Supplied material:
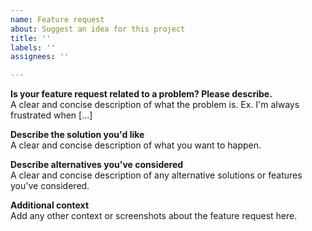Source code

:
 ```yaml
---
name: Feature request
about: Suggest an idea for this project
title: ''
labels: ''
assignees: ''

---
```


**Is your feature request related to a problem? Please describe.**<br/>
A clear and concise description of what the problem is. Ex. I'm always frustrated when [...]

**Describe the solution you'd like**<br/>
A clear and concise description of what you want to happen.

**Describe alternatives you've considered**<br/>
A clear and concise description of any alternative solutions or features you've considered.

**Additional context**<br/>
Add any other context or screenshots about the feature request here.
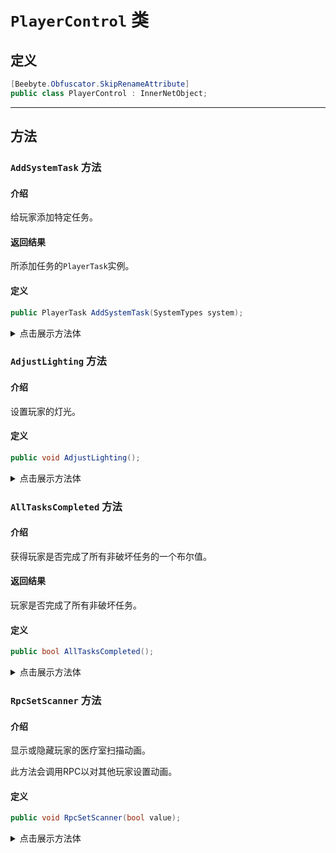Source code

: # `PlayerControl` 类
## 定义
```csharp
[Beebyte.Obfuscator.SkipRenameAttribute]
public class PlayerControl : InnerNetObject;
```
-----------------
## 方法
### `AddSystemTask` 方法
#### 介绍
给玩家添加特定任务。
#### 返回结果
所添加任务的`PlayerTask`实例。
#### 定义
```csharp
public PlayerTask AddSystemTask(SystemTypes system);
```
<details>
<summary>点击展示方法体</summary>

```csharp
if (!base.AmOwner)
{
	return null;
}
PlayerTask playerTask = Object.Instantiate<PlayerTask>(ShipStatus.Instance.GetSabotageTask(system), base.transform);
playerTask.Id = 255U;
playerTask.Owner = this;
playerTask.Initialize();
this.myTasks.Add(playerTask);
return playerTask;
```
</details>

### `AdjustLighting` 方法
#### 介绍
设置玩家的灯光。
#### 定义
```csharp
public void AdjustLighting();
```
<details>
<summary>点击展示方法体</summary>

```csharp
if (PlayerControl.LocalPlayer != this)
{
	return;
}
float flashlightSize = 0f;
if (this.IsFlashlightEnabled())
{
	if (this.Data.Role.IsImpostor)
	{
		GameOptionsManager.Instance.CurrentGameOptions.TryGetFloat(FloatOptionNames.ImpostorFlashlightSize, out flashlightSize);
	}
	else
	{
		GameOptionsManager.Instance.CurrentGameOptions.TryGetFloat(FloatOptionNames.CrewmateFlashlightSize, out flashlightSize);
	}
}
this.SetFlashlightInputMethod();
this.lightSource.SetupLightingForGameplay(this.IsFlashlightEnabled(), flashlightSize, this.TargetFlashlight.transform);
```
</details>

### `AllTasksCompleted` 方法
#### 介绍
获得玩家是否完成了所有非破坏任务的一个布尔值。
#### 返回结果
玩家是否完成了所有非破坏任务。
#### 定义
```csharp
public bool AllTasksCompleted();
```
<details>
<summary>点击展示方法体</summary>

```csharp
for (int i = 0; i < this.myTasks.Count; i++)
{
	PlayerTask playerTask = this.myTasks[i];
	if (playerTask is NormalPlayerTask && !playerTask.IsComplete)
	{
		return false;
	}
}
return true;
```
</details>

### `RpcSetScanner` 方法
#### 介绍
显示或隐藏玩家的医疗室扫描动画。

此方法会调用RPC以对其他玩家设置动画。
#### 定义
```csharp
public void RpcSetScanner(bool value);
```
<details>
<summary>点击展示方法体</summary>

```csharp
byte b = this.scannerCount + 1;
this.scannerCount = b;
byte b2 = b;
if (AmongUsClient.Instance.AmClient)
{
	this.SetScanner(value, b2);
}
if (!GameManager.Instance.LogicOptions.GetVisualTasks())
{
	return;
}
MessageWriter messageWriter = AmongUsClient.Instance.StartRpc(this.NetId, 15, 1);
messageWriter.Write(value);
messageWriter.Write(b2);
messageWriter.EndMessage();
```
</details>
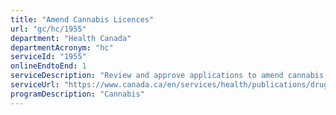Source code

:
 ```yaml
---
title: "Amend Cannabis Licences"
url: "gc/hc/1955"
department: "Health Canada"
departmentAcronym: "hc"
serviceId: "1955"
onlineEndtoEnd: 1
serviceDescription: "Review and approve applications to amend cannabis licences (cultivation, processing and/or medical sale) issued under the Cannabis Act and Regulations. (CSCB)"
serviceUrl: "https://www.canada.ca/en/services/health/publications/drugs-health-products/getting-started-cannabis-tracking-licensing-system.html"
programDescription: "Cannabis"
---
```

Work order:
Tally the lines in the records above that contain the string "what" and report only the tally.

Task response:
2